◆ **DATA**
+++++
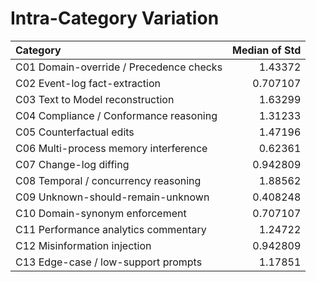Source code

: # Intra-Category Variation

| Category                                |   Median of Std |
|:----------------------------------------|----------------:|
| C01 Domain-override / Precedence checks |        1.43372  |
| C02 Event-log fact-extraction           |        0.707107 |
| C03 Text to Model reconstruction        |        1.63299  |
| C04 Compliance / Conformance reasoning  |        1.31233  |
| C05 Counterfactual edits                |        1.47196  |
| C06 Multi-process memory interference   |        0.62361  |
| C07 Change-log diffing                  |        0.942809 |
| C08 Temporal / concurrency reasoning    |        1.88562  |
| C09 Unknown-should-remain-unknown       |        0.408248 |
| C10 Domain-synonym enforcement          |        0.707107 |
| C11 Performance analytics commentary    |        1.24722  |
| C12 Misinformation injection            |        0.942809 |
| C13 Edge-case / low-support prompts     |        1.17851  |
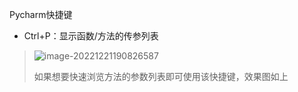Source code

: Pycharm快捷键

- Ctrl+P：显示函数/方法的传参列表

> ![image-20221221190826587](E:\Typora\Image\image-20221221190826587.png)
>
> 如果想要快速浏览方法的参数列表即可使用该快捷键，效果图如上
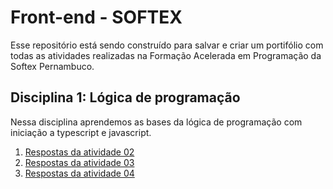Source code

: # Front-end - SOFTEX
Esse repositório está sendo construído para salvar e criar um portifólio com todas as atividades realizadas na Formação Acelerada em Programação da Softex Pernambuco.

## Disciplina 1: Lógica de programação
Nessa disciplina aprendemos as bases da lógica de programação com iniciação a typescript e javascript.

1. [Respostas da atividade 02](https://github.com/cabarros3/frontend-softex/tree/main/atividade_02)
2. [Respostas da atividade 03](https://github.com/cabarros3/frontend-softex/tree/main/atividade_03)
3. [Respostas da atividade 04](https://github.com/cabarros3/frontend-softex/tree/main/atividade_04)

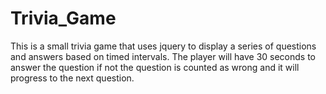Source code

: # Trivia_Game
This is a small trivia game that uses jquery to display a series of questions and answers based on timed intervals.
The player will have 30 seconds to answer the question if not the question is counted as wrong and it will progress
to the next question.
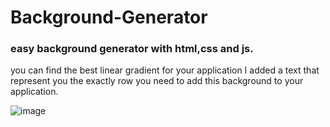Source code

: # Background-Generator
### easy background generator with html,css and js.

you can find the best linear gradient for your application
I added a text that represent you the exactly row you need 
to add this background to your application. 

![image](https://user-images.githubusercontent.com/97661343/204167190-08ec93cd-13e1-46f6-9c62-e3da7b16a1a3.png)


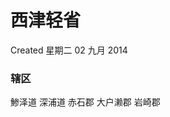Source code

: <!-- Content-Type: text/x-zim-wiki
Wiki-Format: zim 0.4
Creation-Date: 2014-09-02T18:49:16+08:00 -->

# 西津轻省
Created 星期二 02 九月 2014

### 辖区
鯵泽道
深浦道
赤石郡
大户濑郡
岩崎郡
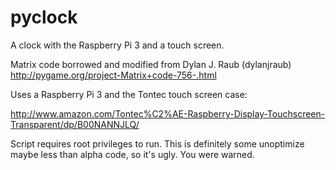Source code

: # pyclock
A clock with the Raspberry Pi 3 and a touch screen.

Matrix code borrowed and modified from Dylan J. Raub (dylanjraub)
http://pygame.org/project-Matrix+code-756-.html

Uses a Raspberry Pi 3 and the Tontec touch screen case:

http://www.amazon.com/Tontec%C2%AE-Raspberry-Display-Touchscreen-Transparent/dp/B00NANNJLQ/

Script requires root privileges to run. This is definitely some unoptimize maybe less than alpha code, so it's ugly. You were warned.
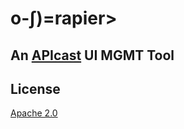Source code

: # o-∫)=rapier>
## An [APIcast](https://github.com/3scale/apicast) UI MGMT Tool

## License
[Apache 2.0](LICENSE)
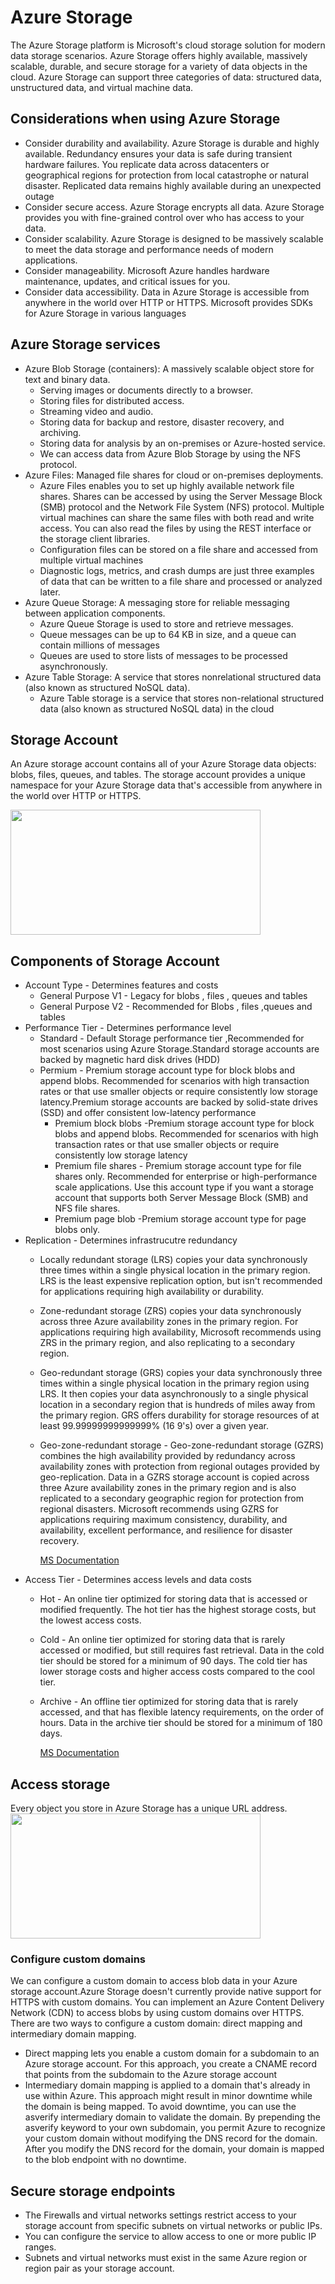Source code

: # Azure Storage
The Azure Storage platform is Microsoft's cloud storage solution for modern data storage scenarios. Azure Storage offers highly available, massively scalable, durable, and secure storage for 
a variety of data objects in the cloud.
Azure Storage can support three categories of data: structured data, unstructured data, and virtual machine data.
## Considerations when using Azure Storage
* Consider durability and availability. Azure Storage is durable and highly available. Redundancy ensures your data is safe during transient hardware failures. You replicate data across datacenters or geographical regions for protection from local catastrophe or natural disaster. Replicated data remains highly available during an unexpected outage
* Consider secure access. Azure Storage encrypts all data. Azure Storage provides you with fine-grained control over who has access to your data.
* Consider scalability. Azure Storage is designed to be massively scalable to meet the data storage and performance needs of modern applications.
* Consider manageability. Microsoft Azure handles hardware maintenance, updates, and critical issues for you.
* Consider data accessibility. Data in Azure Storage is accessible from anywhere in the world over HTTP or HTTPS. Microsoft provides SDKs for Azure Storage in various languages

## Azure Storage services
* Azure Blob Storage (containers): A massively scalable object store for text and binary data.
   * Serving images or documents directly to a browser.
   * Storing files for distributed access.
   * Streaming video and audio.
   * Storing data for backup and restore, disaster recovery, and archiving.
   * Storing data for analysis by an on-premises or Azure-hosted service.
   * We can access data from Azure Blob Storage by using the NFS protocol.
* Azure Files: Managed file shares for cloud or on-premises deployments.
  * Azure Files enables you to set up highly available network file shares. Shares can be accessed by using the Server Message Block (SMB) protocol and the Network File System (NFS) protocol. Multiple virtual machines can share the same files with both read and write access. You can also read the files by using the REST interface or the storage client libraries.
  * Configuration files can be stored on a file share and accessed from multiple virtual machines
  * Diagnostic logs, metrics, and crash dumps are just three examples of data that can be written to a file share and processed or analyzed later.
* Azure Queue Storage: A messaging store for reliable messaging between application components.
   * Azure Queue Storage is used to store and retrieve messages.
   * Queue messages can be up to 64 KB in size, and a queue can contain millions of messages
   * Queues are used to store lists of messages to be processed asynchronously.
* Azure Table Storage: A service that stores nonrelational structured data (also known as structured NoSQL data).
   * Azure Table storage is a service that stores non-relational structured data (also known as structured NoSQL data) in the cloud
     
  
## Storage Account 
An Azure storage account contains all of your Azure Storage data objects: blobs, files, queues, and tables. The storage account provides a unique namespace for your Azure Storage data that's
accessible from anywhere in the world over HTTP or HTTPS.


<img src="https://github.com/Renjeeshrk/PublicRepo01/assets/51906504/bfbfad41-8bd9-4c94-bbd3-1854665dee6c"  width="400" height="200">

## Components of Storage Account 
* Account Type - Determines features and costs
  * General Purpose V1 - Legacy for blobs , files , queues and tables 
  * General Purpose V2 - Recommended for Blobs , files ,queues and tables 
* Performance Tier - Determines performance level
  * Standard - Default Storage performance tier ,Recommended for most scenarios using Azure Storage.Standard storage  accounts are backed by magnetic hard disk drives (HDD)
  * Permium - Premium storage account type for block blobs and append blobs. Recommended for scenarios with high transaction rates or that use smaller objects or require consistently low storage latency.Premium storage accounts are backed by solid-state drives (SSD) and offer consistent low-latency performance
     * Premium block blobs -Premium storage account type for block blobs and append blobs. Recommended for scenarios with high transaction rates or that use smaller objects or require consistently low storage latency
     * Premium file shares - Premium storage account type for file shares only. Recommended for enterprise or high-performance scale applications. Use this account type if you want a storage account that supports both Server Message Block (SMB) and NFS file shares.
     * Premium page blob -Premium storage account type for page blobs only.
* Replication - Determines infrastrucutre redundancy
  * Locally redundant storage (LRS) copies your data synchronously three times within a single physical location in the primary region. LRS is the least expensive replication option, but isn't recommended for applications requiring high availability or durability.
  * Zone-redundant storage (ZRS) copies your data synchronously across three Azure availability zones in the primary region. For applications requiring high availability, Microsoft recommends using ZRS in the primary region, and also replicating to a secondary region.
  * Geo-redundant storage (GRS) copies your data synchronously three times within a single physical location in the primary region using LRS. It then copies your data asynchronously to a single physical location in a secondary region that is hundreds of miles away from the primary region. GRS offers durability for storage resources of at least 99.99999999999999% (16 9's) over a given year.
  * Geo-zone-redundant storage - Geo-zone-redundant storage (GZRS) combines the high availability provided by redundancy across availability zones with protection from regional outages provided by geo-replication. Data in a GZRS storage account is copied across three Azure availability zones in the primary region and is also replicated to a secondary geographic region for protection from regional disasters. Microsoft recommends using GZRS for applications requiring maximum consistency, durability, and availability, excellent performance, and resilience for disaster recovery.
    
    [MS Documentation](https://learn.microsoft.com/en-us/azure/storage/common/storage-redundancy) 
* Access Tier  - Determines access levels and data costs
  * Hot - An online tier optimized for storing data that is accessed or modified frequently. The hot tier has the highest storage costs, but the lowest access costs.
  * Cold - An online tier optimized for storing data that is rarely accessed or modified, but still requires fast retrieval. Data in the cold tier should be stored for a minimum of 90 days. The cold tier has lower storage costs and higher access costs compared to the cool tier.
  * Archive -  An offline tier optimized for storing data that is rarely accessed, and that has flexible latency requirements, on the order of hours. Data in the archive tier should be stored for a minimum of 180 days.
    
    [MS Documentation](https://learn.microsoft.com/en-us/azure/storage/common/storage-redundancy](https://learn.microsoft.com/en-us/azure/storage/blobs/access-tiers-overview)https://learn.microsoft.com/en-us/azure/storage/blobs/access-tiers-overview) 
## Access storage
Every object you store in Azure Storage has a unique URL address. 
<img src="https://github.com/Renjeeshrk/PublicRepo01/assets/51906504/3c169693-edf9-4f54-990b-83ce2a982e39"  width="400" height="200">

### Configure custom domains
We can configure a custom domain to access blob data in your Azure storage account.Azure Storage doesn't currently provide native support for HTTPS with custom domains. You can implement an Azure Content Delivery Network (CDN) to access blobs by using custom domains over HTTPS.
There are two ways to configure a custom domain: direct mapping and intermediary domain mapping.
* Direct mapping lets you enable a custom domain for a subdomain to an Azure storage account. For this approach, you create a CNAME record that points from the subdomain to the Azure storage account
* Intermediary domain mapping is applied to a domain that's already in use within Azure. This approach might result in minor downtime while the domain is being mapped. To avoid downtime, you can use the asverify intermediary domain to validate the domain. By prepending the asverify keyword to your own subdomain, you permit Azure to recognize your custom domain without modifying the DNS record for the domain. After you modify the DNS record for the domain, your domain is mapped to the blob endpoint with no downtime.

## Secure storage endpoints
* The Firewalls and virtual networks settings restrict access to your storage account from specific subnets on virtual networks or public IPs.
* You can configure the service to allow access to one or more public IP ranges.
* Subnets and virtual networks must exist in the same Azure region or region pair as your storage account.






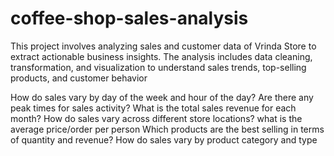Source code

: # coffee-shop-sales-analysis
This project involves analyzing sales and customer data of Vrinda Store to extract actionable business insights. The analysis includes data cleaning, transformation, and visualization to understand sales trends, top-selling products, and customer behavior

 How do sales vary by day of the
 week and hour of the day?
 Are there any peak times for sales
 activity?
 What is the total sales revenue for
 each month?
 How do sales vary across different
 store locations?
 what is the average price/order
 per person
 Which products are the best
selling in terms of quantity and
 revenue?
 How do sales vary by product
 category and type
+++++
◆ **WHAT YOU WILL DO**
Look back at the entries above. Retype the line with "a variety of data objects in the cloud.", the line with "## Considerations when using Azure Storage", and all lines in between.

◆ **PROBLEM SOLUTION**
a variety of data objects in the cloud.
Azure Storage can support three categories of data: structured data, unstructured data, and virtual machine data.
## Considerations when using Azure Storage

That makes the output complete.